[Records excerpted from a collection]
..........
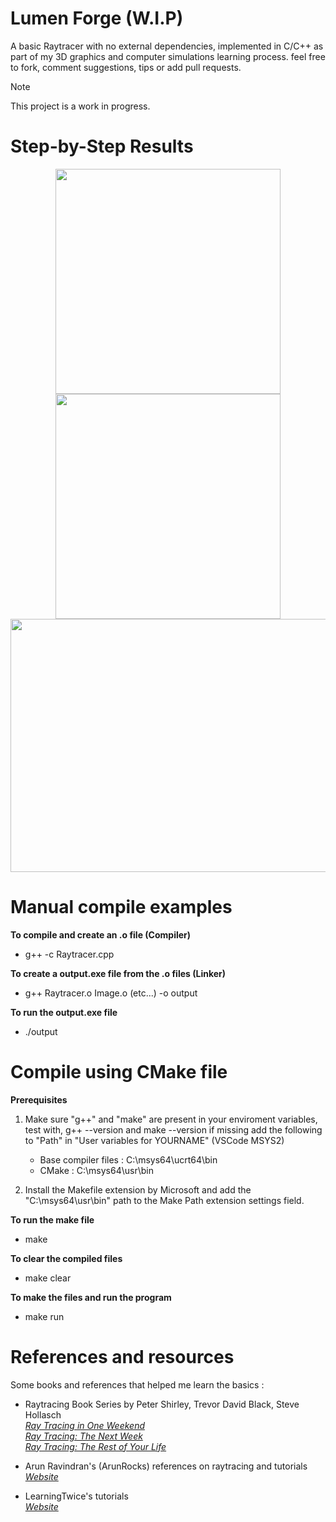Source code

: # Lumen Forge (W.I.P)

A basic Raytracer with no external dependencies, implemented in C/C++ as part of my 3D graphics and computer simulations learning process. feel free to fork, comment suggestions, tips or add pull requests. </br>

> [!NOTE]  
> This project is a work in progress.

# Step-by-Step Results

<div align="center">
    <img src="https://github.com/AliMoghimii/LumenForge-CPP-Raytracer/blob/main/Results/01%20-%20Render%20Test.png" width="360" height="360">
    <img src="https://github.com/AliMoghimii/LumenForge-CPP-Raytracer/blob/main/Results/02%20-%20Shading%20Test.png" width="360" height="360">
    <img src="https://github.com/AliMoghimii/LumenForge-CPP-Raytracer/blob/main/Results/03%20-%20Reflection%20Test.png" width="720" height="405">
</div>

# Manual compile examples

**To compile and create an .o file (Compiler)**

* g++ -c Raytracer.cpp

**To create a output.exe file from the .o files (Linker)**

* g++ Raytracer.o Image.o (etc...) -o output

**To run the output.exe file**

* ./output

# Compile using CMake file

**Prerequisites**
1. Make sure "g++" and "make" are present in your enviroment variables, test with, g++ --version and make --version
    if missing add the following to "Path" in "User variables for YOURNAME" (VSCode MSYS2) </br>
    * Base compiler files :   C:\msys64\ucrt64\bin </br>
    * CMake :                 C:\msys64\usr\bin </br>

2. Install the Makefile extension by Microsoft and add the "C:\msys64\usr\bin" path to the Make Path extension settings field.


**To run the make file**

* make

**To clear the compiled files**

* make clear

**To make the files and run the program**

* make run

# References and resources
Some books and references that helped me learn the basics :<br>

* Raytracing Book Series by Peter Shirley, Trevor David Black, Steve Hollasch <br>
[_Ray Tracing in One Weekend_](https://raytracing.github.io/books/RayTracingInOneWeekend.html) <br>
[_Ray Tracing: The Next Week_](https://raytracing.github.io/books/RayTracingTheNextWeek.html) <br>
[_Ray Tracing: The Rest of Your Life_](https://raytracing.github.io/books/RayTracingTheRestOfYourLife.html) <br>

* Arun Ravindran's (ArunRocks) references on raytracing and tutorials <br>
[_Website_](https://arunrocks.com/)

* LearningTwice's tutorials <br>
[_Website_](https://www.youtube.com/@learningtwice)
..........
■ PROBLEM TO SOLVE: Your answer must be an exact copy of the records above, with every picture left out.

■ TASK OUTPUT:
Source code

: # Lumen Forge (W.I.P)

A basic Raytracer with no external dependencies, implemented in C/C++ as part of my 3D graphics and computer simulations learning process. feel free to fork, comment suggestions, tips or add pull requests. </br>

> [!NOTE]  
> This project is a work in progress.

# Step-by-Step Results

<div align="center">
    <img src="https://github.com/AliMoghimii/LumenForge-CPP-Raytracer/blob/main/Results/01%20-%20Render%20Test.png" width="360" height="360">
    <img src="https://github.com/AliMoghimii/LumenForge-CPP-Raytracer/blob/main/Results/02%20-%20Shading%20Test.png" width="360" height="360">
    <img src="https://github.com/AliMoghimii/LumenForge-CPP-Raytracer/blob/main/Results/03%20-%20Reflection%20Test.png" width="720" height="405">
</div>

# Manual compile examples

**To compile and create an .o file (Compiler)**

* g++ -c Raytracer.cpp

**To create a output.exe file from the .o files (Linker)**

* g++ Raytracer.o Image.o (etc...) -o output

**To run the output.exe file**

* ./output

# Compile using CMake file

**Prerequisites**
1. Make sure "g++" and "make" are present in your enviroment variables, test with, g++ --version and make --version
    if missing add the following to "Path" in "User variables for YOURNAME" (VSCode MSYS2) </br>
    * Base compiler files :   C:\msys64\ucrt64\bin </br>
    * CMake :                 C:\msys64\usr\bin </br>

2. Install the Makefile extension by Microsoft and add the "C:\msys64\usr\bin" path to the Make Path extension settings field.


**To run the make file**

* make

**To clear the compiled files**

* make clear

**To make the files and run the program**

* make run

# References and resources
Some books and references that helped me learn the basics :<br>

* Raytracing Book Series by Peter Shirley, Trevor David Black, Steve Hollasch <br>
[_Ray Tracing in One Weekend_](https://raytracing.github.io/books/RayTracingInOneWeekend.html) <br>
[_Ray Tracing: The Next Week_](https://raytracing.github.io/books/RayTracingTheNextWeek.html) <br>
[_Ray Tracing: The Rest of Your Life_](https://raytracing.github.io/books/RayTracingTheRestOfYourLife.html) <br>

* Arun Ravindran's (ArunRocks) references on raytracing and tutorials <br>
[_Website_](https://arunrocks.com/)

* LearningTwice's tutorials <br>
[_Website_](https://www.youtube.com/@learningtwice)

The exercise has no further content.